Historical parallels

In: Uncategorized

9 Jul 2014

This box was part of my recent Fund Strategy cover story on behavioural finance.

Although behavioural finance owed much to modern psychology it also has other antecedents. Often they run parallel to discussions about irrational crowd behaviour.

In the 1970s, at about the same time as Daniel Kahneman and Amos Tversky were starting to develop their ideas, the first edition of Charles Kindleberger’s famous study of Manias, Panics, and Crashes was published. This is essentially a study of the history of financial crises including the Kipper- und Wipperzeit (tipper and see-saw) hyperinflation in central Europe from 1619-1622, the South Sea and Mississippi bubbles of the early eighteenth century and Tulipmania in the Netherlands in the 1630s. From an analysis of these events he develops a theory of crises and discusses the best way for the authorities to tackle them.

Kindleberger himself acknowledges the influence of other notable works in developing his framework. One is the famous study by Charles Mackay, a Scottish journalist and author, on Extraordinary Popular Delusions and the Madness of Crowds (first published in 1841). He also refers to a work by Gustave LeBon, a French author, on The Crowd (1895). LeBon was preoccupied with the dangers of political unrest but many have drawn parallels between unruly behaviour and market mania.

Perhaps the most surprising figure to find in the list of behavioural thinkers is Adam Smith.
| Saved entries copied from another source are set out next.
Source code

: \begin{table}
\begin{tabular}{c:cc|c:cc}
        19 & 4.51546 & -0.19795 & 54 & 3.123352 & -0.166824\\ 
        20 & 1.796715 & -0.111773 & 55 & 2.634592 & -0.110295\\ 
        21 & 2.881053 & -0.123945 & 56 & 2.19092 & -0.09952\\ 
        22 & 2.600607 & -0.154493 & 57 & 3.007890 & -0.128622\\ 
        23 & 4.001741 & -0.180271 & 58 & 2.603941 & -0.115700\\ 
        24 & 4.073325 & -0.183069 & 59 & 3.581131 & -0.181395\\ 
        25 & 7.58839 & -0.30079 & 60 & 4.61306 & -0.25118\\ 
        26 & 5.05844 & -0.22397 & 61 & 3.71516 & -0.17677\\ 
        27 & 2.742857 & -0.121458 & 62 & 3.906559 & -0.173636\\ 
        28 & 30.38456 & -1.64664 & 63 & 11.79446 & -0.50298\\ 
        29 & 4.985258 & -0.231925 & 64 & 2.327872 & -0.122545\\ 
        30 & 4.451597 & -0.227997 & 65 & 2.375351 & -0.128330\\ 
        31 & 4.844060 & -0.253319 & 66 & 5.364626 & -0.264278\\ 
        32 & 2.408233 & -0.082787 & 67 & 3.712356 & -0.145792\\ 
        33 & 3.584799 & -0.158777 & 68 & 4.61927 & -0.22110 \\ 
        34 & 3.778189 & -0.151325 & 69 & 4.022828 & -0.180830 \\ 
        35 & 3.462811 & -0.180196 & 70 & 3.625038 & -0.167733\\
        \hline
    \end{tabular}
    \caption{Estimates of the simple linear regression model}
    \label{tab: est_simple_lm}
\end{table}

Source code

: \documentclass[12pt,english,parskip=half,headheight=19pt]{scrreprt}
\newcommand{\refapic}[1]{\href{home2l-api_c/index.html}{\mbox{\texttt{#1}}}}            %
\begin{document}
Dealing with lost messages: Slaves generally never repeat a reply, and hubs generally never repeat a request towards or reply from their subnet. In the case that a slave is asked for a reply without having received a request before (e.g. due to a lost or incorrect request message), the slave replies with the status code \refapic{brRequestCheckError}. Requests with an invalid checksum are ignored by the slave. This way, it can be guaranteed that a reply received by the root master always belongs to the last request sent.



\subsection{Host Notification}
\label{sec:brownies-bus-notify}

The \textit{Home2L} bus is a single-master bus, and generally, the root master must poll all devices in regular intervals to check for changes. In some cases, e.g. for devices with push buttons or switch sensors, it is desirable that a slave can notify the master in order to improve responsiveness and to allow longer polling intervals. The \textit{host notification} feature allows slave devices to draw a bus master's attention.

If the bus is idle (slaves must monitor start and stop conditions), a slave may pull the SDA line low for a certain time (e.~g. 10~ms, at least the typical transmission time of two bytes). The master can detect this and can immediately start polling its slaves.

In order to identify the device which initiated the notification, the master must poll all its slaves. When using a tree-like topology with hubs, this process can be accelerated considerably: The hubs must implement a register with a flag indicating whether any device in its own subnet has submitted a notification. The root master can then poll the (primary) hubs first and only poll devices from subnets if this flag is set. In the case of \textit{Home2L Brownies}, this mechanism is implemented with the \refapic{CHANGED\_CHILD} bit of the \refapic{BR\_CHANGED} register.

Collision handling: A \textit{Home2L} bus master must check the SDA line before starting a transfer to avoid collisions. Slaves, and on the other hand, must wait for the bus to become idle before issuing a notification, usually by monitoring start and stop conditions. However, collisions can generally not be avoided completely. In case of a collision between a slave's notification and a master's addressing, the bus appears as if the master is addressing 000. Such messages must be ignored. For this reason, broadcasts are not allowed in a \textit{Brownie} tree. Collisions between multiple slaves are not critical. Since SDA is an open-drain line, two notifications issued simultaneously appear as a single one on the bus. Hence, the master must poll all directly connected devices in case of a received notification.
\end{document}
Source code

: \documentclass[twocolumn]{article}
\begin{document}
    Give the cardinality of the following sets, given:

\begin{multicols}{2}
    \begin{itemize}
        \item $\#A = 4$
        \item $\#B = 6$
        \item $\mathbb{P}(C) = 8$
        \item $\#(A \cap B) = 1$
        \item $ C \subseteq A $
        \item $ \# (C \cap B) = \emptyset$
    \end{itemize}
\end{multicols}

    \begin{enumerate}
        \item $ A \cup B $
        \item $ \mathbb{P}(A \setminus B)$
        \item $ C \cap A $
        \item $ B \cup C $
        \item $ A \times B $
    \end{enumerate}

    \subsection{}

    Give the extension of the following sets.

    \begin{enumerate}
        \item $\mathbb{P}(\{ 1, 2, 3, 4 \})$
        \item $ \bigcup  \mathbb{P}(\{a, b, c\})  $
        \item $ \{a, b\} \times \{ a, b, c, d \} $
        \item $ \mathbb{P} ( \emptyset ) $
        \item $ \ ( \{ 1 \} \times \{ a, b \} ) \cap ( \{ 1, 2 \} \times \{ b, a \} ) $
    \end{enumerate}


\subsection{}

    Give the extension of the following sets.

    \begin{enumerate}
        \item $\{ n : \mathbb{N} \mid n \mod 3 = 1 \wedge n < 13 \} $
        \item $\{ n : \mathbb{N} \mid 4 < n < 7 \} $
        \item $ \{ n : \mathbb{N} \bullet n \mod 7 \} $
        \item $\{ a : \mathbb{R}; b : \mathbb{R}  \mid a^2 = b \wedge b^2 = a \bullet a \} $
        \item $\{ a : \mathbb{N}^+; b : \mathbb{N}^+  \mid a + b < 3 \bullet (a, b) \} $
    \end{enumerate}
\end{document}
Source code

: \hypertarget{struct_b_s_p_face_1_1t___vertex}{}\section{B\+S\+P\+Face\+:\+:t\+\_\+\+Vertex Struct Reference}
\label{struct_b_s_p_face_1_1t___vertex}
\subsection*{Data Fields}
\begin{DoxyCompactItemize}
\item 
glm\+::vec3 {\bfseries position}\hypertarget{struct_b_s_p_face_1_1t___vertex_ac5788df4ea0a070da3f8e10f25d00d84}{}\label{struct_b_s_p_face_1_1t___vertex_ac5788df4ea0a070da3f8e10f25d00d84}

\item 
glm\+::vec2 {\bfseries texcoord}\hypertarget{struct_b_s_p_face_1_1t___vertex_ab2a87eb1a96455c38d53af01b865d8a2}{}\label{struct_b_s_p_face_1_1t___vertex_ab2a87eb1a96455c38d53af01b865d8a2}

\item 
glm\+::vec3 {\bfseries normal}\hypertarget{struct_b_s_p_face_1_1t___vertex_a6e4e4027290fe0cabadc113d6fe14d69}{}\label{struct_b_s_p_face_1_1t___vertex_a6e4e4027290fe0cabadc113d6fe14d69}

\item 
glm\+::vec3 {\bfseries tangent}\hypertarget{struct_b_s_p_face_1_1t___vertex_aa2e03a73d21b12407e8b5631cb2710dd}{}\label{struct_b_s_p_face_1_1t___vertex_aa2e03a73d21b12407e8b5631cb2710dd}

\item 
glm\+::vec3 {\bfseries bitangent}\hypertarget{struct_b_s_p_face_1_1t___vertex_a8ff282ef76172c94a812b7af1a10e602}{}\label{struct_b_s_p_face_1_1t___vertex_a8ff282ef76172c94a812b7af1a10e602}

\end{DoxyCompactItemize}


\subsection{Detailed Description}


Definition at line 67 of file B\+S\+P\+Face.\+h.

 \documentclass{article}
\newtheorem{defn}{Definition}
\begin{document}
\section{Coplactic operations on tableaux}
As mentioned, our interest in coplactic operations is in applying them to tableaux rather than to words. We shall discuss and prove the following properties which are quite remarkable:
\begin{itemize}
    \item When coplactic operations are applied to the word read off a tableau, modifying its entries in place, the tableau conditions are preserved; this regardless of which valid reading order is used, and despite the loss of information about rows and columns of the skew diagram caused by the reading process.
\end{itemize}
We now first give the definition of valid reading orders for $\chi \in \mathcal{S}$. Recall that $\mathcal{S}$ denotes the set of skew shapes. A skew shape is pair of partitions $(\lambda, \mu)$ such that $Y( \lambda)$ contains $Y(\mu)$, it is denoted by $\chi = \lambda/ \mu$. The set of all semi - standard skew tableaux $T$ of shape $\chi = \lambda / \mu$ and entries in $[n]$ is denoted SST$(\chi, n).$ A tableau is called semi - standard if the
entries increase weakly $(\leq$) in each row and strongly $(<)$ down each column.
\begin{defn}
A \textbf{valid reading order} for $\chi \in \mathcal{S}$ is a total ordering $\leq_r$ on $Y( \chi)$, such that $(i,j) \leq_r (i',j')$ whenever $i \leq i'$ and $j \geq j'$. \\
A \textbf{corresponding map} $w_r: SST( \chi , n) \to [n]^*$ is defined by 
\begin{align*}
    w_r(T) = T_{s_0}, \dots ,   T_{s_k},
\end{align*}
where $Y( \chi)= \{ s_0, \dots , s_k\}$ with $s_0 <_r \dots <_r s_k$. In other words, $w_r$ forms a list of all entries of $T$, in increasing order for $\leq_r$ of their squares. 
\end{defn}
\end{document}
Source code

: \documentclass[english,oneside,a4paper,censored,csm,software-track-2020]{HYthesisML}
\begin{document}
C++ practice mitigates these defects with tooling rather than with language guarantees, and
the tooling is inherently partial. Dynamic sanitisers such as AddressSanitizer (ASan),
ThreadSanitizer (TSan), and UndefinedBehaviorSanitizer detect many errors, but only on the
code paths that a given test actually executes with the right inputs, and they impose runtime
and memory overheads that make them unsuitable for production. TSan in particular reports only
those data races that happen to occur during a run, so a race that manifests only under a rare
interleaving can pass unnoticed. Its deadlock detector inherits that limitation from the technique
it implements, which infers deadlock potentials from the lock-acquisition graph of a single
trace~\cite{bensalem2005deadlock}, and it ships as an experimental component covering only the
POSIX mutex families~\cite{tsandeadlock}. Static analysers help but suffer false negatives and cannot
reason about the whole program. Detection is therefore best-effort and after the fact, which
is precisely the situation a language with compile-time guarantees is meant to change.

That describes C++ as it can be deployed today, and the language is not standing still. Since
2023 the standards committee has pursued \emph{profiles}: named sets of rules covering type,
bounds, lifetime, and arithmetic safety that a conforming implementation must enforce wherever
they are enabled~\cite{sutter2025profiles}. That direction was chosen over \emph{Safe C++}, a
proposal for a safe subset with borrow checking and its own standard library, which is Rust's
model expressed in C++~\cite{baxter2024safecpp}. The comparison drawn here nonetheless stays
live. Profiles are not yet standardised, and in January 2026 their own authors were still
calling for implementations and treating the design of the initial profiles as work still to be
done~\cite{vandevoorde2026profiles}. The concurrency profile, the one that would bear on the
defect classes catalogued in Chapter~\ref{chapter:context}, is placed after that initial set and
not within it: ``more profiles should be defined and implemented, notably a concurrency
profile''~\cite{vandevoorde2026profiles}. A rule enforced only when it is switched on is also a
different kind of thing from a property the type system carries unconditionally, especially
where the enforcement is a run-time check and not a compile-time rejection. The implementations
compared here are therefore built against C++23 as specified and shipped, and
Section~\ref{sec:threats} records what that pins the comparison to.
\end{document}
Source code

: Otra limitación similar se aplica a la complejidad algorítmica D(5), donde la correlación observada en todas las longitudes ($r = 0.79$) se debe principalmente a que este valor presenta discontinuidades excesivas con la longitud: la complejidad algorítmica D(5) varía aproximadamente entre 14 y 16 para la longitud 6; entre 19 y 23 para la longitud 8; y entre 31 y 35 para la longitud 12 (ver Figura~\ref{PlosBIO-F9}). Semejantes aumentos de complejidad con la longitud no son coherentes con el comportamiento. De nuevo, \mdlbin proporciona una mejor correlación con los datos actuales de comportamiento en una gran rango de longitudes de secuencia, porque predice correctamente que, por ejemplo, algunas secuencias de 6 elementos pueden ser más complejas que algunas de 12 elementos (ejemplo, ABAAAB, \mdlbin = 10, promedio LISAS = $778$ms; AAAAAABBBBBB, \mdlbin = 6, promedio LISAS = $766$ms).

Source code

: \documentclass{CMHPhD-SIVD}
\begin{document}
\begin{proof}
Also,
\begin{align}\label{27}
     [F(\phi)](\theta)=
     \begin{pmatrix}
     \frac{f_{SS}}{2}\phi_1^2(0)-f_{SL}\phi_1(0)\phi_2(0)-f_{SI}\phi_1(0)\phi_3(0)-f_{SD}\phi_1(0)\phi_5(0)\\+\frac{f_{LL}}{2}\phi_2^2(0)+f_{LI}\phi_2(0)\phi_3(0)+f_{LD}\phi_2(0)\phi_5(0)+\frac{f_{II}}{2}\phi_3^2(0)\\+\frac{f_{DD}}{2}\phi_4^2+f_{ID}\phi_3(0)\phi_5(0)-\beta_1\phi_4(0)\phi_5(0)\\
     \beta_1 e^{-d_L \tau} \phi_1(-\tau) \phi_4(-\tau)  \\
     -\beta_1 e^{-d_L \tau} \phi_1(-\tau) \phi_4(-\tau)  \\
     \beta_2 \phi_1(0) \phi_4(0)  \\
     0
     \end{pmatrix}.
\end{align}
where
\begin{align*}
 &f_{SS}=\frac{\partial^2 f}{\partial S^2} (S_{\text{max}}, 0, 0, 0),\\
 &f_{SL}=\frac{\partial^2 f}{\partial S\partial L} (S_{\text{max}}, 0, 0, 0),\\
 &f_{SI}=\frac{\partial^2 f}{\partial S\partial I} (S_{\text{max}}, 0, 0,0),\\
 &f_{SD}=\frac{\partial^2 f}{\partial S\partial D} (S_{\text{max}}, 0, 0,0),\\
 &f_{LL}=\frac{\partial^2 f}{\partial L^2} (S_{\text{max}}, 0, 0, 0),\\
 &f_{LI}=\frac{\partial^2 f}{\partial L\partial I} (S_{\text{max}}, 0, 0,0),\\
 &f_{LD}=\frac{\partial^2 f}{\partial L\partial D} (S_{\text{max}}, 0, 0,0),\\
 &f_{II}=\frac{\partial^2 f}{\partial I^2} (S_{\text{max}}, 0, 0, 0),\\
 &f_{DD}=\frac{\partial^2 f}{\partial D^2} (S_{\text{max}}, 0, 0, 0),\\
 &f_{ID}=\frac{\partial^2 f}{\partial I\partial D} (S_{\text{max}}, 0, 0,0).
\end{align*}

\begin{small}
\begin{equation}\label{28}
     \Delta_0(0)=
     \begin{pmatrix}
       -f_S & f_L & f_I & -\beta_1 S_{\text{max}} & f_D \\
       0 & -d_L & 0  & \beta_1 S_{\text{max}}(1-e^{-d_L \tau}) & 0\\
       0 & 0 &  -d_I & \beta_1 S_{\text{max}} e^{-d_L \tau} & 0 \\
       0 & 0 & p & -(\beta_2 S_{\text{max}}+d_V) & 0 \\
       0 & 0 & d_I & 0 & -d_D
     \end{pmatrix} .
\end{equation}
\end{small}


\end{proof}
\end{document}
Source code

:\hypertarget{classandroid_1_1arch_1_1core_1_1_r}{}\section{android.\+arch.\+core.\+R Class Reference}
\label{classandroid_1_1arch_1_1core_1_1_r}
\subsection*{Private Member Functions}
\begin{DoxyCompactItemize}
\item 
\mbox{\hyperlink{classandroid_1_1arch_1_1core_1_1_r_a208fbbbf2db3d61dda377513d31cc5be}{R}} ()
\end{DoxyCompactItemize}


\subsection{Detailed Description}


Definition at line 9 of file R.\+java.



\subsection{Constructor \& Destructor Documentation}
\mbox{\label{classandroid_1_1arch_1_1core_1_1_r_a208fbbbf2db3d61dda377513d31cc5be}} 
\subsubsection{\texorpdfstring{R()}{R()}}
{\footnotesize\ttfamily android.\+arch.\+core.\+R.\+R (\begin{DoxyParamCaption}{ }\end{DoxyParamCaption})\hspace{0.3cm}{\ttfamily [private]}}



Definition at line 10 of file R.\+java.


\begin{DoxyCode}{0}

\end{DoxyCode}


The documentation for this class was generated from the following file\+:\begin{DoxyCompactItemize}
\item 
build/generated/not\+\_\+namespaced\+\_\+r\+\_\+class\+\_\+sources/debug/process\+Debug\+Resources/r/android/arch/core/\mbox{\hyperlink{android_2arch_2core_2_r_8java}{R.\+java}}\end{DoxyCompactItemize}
The eighteenth century author of The Wealth of Nations (1776) is often thought of as the originator of the idea of rational economic man. Indeed the rationalists of today often claim him as their own. This is perhaps not surprising since his seminal economic text contains one of the most famous statements on the importance of self-interest: “It is not from the benevolence of the butcher, the brewer, or the baker, that we expect our dinner, but from their regard to their own interest.”

However, it is too often forgotten that Smith wrote two great books rather than just one. The focus of his Theory of Moral Sentiments (1759) is much more on the actual behaviour of individuals than his economic work. It is therefore not surprising that some authors have pointed to psychological insights in his work and one article has even dubbed him a “behavioural economist”. For example, an article in the Summer 2005 edition of the Journal of Economic Perspectives points to Smith as identifying the concept of loss aversion. Of course Smith used eighteenth century language rather than modern psychological terms: “Pain…is, in almost all cases, a more pungent sensation than the opposite and correspondent pleasure. The one almost always depresses us much more below the ordinary, or what may be called the natural state of our happiness, than the other ever raises us above it.”

Smith also wrote, among other things, of the tendency to overconfidence or in his words the: “over-weening conceit which the greater part of men have of their own abilities”.

It would be a mistake to read too much into the contemporary parallels with Smith’s thinking. The focus of the Theory of Moral Sentiments was on relationships between individuals rather than markets or the economy. But it is worth noting that contemporary behavioural insights are not always as path breaking as some of its proponents suggest.